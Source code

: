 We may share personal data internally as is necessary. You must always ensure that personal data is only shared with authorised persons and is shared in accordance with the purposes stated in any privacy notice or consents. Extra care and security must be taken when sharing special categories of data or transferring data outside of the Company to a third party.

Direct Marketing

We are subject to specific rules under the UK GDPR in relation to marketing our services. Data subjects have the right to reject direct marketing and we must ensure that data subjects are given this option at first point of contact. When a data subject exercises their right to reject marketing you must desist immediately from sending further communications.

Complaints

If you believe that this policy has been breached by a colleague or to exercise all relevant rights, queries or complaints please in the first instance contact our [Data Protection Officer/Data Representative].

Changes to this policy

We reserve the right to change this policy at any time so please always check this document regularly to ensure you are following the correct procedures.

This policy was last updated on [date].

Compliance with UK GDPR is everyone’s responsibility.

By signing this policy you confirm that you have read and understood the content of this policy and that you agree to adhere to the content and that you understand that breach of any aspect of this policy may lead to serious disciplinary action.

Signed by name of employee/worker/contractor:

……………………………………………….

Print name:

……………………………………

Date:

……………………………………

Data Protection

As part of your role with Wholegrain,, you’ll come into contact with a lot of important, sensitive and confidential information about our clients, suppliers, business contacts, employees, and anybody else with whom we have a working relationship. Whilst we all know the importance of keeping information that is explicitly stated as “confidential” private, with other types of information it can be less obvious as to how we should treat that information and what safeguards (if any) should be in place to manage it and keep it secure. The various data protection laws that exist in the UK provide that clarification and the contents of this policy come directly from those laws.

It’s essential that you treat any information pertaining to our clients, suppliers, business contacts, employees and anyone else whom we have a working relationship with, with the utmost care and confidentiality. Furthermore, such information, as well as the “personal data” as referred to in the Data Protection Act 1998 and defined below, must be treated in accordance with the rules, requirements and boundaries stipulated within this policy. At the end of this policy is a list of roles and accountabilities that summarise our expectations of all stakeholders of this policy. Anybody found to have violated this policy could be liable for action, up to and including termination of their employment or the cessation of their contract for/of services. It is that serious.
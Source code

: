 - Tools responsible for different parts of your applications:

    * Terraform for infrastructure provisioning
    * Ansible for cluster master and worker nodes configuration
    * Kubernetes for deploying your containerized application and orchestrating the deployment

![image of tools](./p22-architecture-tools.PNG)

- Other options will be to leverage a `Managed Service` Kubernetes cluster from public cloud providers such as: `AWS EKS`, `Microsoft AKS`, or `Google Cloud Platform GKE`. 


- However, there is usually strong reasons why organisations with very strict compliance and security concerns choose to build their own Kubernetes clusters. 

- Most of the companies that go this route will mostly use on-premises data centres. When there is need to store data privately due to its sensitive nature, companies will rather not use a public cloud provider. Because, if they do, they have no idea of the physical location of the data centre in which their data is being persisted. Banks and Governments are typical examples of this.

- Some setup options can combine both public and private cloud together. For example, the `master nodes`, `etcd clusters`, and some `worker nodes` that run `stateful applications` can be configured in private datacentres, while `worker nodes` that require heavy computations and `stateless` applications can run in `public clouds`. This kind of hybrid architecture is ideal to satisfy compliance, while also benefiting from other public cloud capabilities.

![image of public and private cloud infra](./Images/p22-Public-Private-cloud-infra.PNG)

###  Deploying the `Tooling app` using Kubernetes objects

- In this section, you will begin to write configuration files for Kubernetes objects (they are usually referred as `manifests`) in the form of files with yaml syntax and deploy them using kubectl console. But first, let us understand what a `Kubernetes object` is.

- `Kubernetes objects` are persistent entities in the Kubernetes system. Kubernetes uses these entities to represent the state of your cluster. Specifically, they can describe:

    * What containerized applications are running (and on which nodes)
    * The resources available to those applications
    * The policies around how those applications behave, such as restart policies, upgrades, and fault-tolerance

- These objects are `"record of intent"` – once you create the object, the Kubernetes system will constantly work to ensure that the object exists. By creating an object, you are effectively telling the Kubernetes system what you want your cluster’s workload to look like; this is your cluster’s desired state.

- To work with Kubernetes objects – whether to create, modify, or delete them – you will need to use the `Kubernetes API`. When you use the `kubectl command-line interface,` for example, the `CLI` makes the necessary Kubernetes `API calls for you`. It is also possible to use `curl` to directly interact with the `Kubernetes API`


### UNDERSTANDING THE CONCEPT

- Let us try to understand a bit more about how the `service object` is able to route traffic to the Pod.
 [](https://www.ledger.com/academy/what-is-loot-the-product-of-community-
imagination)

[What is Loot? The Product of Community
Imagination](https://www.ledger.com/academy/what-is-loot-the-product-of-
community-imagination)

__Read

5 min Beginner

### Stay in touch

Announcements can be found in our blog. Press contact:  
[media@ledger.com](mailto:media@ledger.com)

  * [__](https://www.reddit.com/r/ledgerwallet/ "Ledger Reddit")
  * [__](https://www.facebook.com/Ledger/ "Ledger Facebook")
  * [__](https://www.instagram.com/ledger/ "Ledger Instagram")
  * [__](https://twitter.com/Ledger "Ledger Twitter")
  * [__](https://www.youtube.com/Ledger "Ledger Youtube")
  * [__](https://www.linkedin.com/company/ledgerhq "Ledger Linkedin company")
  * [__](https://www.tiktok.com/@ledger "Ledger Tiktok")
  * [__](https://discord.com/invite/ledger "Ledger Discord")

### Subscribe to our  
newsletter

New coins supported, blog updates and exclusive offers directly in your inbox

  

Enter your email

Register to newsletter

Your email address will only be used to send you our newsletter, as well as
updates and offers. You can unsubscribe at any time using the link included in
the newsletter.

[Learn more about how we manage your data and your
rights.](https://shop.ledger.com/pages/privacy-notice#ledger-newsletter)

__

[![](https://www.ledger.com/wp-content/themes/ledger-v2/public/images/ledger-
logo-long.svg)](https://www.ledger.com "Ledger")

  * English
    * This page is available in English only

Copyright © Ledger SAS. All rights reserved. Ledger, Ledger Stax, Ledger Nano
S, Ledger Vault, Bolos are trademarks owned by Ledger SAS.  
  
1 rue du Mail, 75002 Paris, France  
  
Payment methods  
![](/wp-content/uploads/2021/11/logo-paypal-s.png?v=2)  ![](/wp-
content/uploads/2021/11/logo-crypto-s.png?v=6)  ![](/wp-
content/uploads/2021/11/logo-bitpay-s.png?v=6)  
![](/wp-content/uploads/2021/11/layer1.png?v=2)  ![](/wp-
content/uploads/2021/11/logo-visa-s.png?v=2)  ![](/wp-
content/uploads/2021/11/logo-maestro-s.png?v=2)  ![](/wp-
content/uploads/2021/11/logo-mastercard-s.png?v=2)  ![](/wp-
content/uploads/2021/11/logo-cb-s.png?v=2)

**PROBLEM REQUIREMENTS**
Taking the records above as a whole, work out how many of their lines hold the word "applications". The reply should be that number alone.

**COMPLETED TASK**
5